**The task**. Every record here must be copied exactly, except for the images it holds.

**Data to use**.

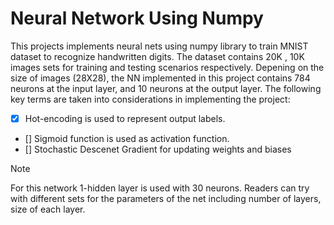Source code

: # Neural Network Using Numpy

This projects implements neural nets using numpy library to train MNIST dataset to recognize handwritten digits. The dataset contains 20K , 10K images sets for training and testing scenarios respectively.
Depening on the size of images (28X28), the NN implemented in this project contains 784 neurons at the input layer, and 10 neurons at the output layer. The following key terms are taken into considerations in implementing the project:
  - [x] Hot-encoding is used to represent output labels.
  - [] Sigmoid function is used as activation function.
  - [] Stochastic Descenet Gradient for updating weights and biases

> [!NOTE]
> For this network 1-hidden layer is used with 30 neurons. Readers can try with different sets for the parameters of the net including number of layers, size of each layer.
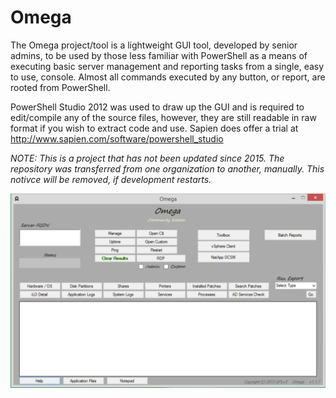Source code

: Omega
=====

The Omega project/tool is a lightweight GUI tool, developed by senior admins, to be used by those less familiar with PowerShell as a means of executing basic server management and reporting tasks from a single, easy to use,  console. Almost all commands executed by any button, or report, are rooted from PowerShell.

PowerShell Studio 2012 was used to draw up the GUI and is required to edit/compile any of the source files, however, they are still readable in raw format if you wish to extract code and use. Sapien does offer a trial at http://www.sapien.com/software/powershell_studio

_*NOTE: This is a project that has not been updated since 2015. The repository was transferred from one organization to another, manually. This notivce will be removed, if development restarts.*_


![](https://github.com/nullzeroio/Omega/raw/master/img/ui.png)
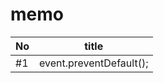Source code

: # memo

| No  | title                   |
| --- | ----------------------- |
| #1  | event.preventDefault(); |
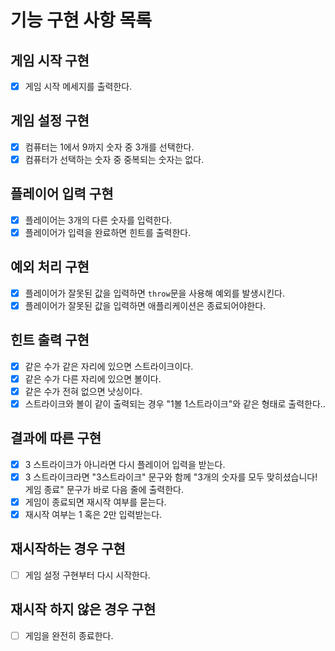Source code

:# 기능 구현 사항 목록

## 게임 시작 구현

- [x] 게임 시작 메세지를 출력한다.

## 게임 설정 구현

- [x] 컴퓨터는 1에서 9까지 숫자 중 3개를 선택한다.
- [x] 컴퓨터가 선택하는 숫자 중 중복되는 숫자는 없다.

## 플레이어 입력 구현

- [x] 플레이어는 3개의 다른 숫자를 입력한다.
- [x] 플레이어가 입력을 완료하면 힌트를 출력한다.

## 예외 처리 구현

- [x] 플레이어가 잘못된 값을 입력하면 `throw`문을 사용해 예외를 발생시킨다.
- [x] 플레이어가 잘못된 값을 입력하면 애플리케이션은 종료되어야한다.

## 힌트 출력 구현

- [x] 같은 수가 같은 자리에 있으면 스트라이크이다.
- [x] 같은 수가 다른 자리에 있으면 볼이다.
- [x] 같은 수가 전혀 없으면 낫싱이다.
- [x] 스트라이크와 볼이 같이 출력되는 경우 "1볼 1스트라이크"와 같은 형태로 출력한다..

## 결과에 따른 구현

- [x] 3 스트라이크가 아니라면 다시 플레이어 입력을 받는다.
- [x] 3 스트라이크라면 "3스트라이크" 문구와 함께 "3개의 숫자를 모두 맞히셨습니다! 게임 종료" 문구가 바로 다음 줄에 출력한다.
- [x] 게임이 종료되면 재시작 여부를 묻는다.
- [x] 재시작 여부는 1 혹은 2만 입력받는다.

## 재시작하는 경우 구현

- [ ] 게임 설정 구현부터 다시 시작한다.

## 재시작 하지 않은 경우 구현

- [ ] 게임을 완전히 종료한다.
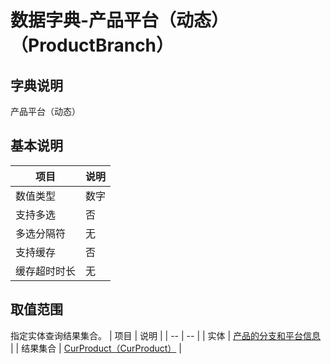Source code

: # 数据字典-产品平台（动态）（ProductBranch）
## 字典说明
产品平台（动态）

## 基本说明
| 项目 | 说明 |
| -- | -- |
| 数值类型 | 数字 |
| 支持多选 | 否 |
| 多选分隔符 | 无 |
| 支持缓存 | 否 |
| 缓存超时时长 | 无 |

## 取值范围
指定实体查询结果集合。
| 项目 | 说明 |
| -- | -- |
| 实体 | [产品的分支和平台信息](../module/zentao/Branch) |
| 结果集合 | [CurProduct（CurProduct）]() |

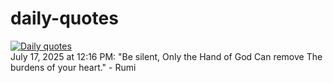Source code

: # daily-quotes
[![Daily quotes](https://github.com/ceepu8/daily-quotes/actions/workflows/daily-quote.yml/badge.svg)](https://github.com/ceepu8/daily-quotes/actions/workflows/daily-quote.yml)<br/>
July 17, 2025 at 12:16 PM: "Be silent, Only the Hand of God Can remove The burdens of your heart." - Rumi
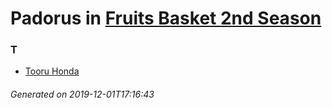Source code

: # Padorus in [Fruits Basket 2nd Season](https://myanimelist.net/anime/40417/Fruits_Basket_2nd_Season)

### T
* [Tooru Honda](https://github.com/shadow578/Project-Padoru/blob/master/table-of-contents/characters/TooruHonda.md)

###### Generated on 2019-12-01T17:16:43
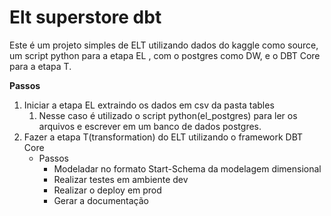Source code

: # Elt superstore dbt

Este é um projeto simples de ELT utilizando dados do kaggle como source, um script python para a etapa EL , com o postgres como DW, e o DBT Core para a etapa T.

**Passos**

1. Iniciar a etapa EL extraindo os dados em csv da pasta tables
    1. Nesse caso é utilizado o script python(el_postgres) para ler os arquivos e escrever em um banco de dados postgres.
2. Fazer a etapa T(transformation) do ELT utilizando o framework DBT Core
    - Passos
        - Modeladar no formato Start-Schema da modelagem dimensional
        - Realizar testes em ambiente dev
        - Realizar o deploy em prod
        - Gerar a documentação
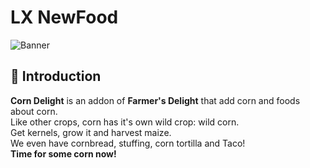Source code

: # **LX NewFood**    
![Banner](/img/)  
## :corn: **Introduction**  
**Corn Delight** is an addon of **Farmer's Delight** that add corn and foods about corn.  
Like other crops, corn has it's own wild crop: wild corn.  
Get kernels, grow it and harvest maize.  
We even have cornbread, stuffing, corn tortilla and Taco!  
**Time for some corn now!**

**Task solution**.
Source code

: # Neural Network Using Numpy

This projects implements neural nets using numpy library to train MNIST dataset to recognize handwritten digits. The dataset contains 20K , 10K images sets for training and testing scenarios respectively.
Depening on the size of images (28X28), the NN implemented in this project contains 784 neurons at the input layer, and 10 neurons at the output layer. The following key terms are taken into considerations in implementing the project:
  - [x] Hot-encoding is used to represent output labels.
  - [] Sigmoid function is used as activation function.
  - [] Stochastic Descenet Gradient for updating weights and biases

> [!NOTE]
> For this network 1-hidden layer is used with 30 neurons. Readers can try with different sets for the parameters of the net including number of layers, size of each layer.
Source code

: Omega
=====

The Omega project/tool is a lightweight GUI tool, developed by senior admins, to be used by those less familiar with PowerShell as a means of executing basic server management and reporting tasks from a single, easy to use,  console. Almost all commands executed by any button, or report, are rooted from PowerShell.

PowerShell Studio 2012 was used to draw up the GUI and is required to edit/compile any of the source files, however, they are still readable in raw format if you wish to extract code and use. Sapien does offer a trial at http://www.sapien.com/software/powershell_studio

_*NOTE: This is a project that has not been updated since 2015. The repository was transferred from one organization to another, manually. This notivce will be removed, if development restarts.*_


![](https://github.com/nullzeroio/Omega/raw/master/img/ui.png)
Source code

: # memo

| No  | title                   |
| --- | ----------------------- |
| #1  | event.preventDefault(); |
Source code

:# 기능 구현 사항 목록

## 게임 시작 구현

- [x] 게임 시작 메세지를 출력한다.

## 게임 설정 구현

- [x] 컴퓨터는 1에서 9까지 숫자 중 3개를 선택한다.
- [x] 컴퓨터가 선택하는 숫자 중 중복되는 숫자는 없다.

## 플레이어 입력 구현

- [x] 플레이어는 3개의 다른 숫자를 입력한다.
- [x] 플레이어가 입력을 완료하면 힌트를 출력한다.

## 예외 처리 구현

- [x] 플레이어가 잘못된 값을 입력하면 `throw`문을 사용해 예외를 발생시킨다.
- [x] 플레이어가 잘못된 값을 입력하면 애플리케이션은 종료되어야한다.

## 힌트 출력 구현

- [x] 같은 수가 같은 자리에 있으면 스트라이크이다.
- [x] 같은 수가 다른 자리에 있으면 볼이다.
- [x] 같은 수가 전혀 없으면 낫싱이다.
- [x] 스트라이크와 볼이 같이 출력되는 경우 "1볼 1스트라이크"와 같은 형태로 출력한다..

## 결과에 따른 구현

- [x] 3 스트라이크가 아니라면 다시 플레이어 입력을 받는다.
- [x] 3 스트라이크라면 "3스트라이크" 문구와 함께 "3개의 숫자를 모두 맞히셨습니다! 게임 종료" 문구가 바로 다음 줄에 출력한다.
- [x] 게임이 종료되면 재시작 여부를 묻는다.
- [x] 재시작 여부는 1 혹은 2만 입력받는다.

## 재시작하는 경우 구현

- [ ] 게임 설정 구현부터 다시 시작한다.

## 재시작 하지 않은 경우 구현

- [ ] 게임을 완전히 종료한다.
Source code

: # 数据字典-产品平台（动态）（ProductBranch）
## 字典说明
产品平台（动态）

## 基本说明
| 项目 | 说明 |
| -- | -- |
| 数值类型 | 数字 |
| 支持多选 | 否 |
| 多选分隔符 | 无 |
| 支持缓存 | 否 |
| 缓存超时时长 | 无 |

## 取值范围
指定实体查询结果集合。
| 项目 | 说明 |
| -- | -- |
| 实体 | [产品的分支和平台信息](../module/zentao/Branch) |
| 结果集合 | [CurProduct（CurProduct）]() |

Source code

: # daily-quotes
[![Daily quotes](https://github.com/ceepu8/daily-quotes/actions/workflows/daily-quote.yml/badge.svg)](https://github.com/ceepu8/daily-quotes/actions/workflows/daily-quote.yml)<br/>
July 17, 2025 at 12:16 PM: "Be silent, Only the Hand of God Can remove The burdens of your heart." - Rumi
Source code

: # Padorus in [Fruits Basket 2nd Season](https://myanimelist.net/anime/40417/Fruits_Basket_2nd_Season)

### T
* [Tooru Honda](https://github.com/shadow578/Project-Padoru/blob/master/table-of-contents/characters/TooruHonda.md)

###### Generated on 2019-12-01T17:16:43
Source code

: # Elt superstore dbt

Este é um projeto simples de ELT utilizando dados do kaggle como source, um script python para a etapa EL , com o postgres como DW, e o DBT Core para a etapa T.

**Passos**

1. Iniciar a etapa EL extraindo os dados em csv da pasta tables
    1. Nesse caso é utilizado o script python(el_postgres) para ler os arquivos e escrever em um banco de dados postgres.
2. Fazer a etapa T(transformation) do ELT utilizando o framework DBT Core
    - Passos
        - Modeladar no formato Start-Schema da modelagem dimensional
        - Realizar testes em ambiente dev
        - Realizar o deploy em prod
        - Gerar a documentação
Source code

: # **LX NewFood**    
![Banner](/img/)  
## :corn: **Introduction**  
**Corn Delight** is an addon of **Farmer's Delight** that add corn and foods about corn.  
Like other crops, corn has it's own wild crop: wild corn.  
Get kernels, grow it and harvest maize.  
We even have cornbread, stuffing, corn tortilla and Taco!  
**Time for some corn now!**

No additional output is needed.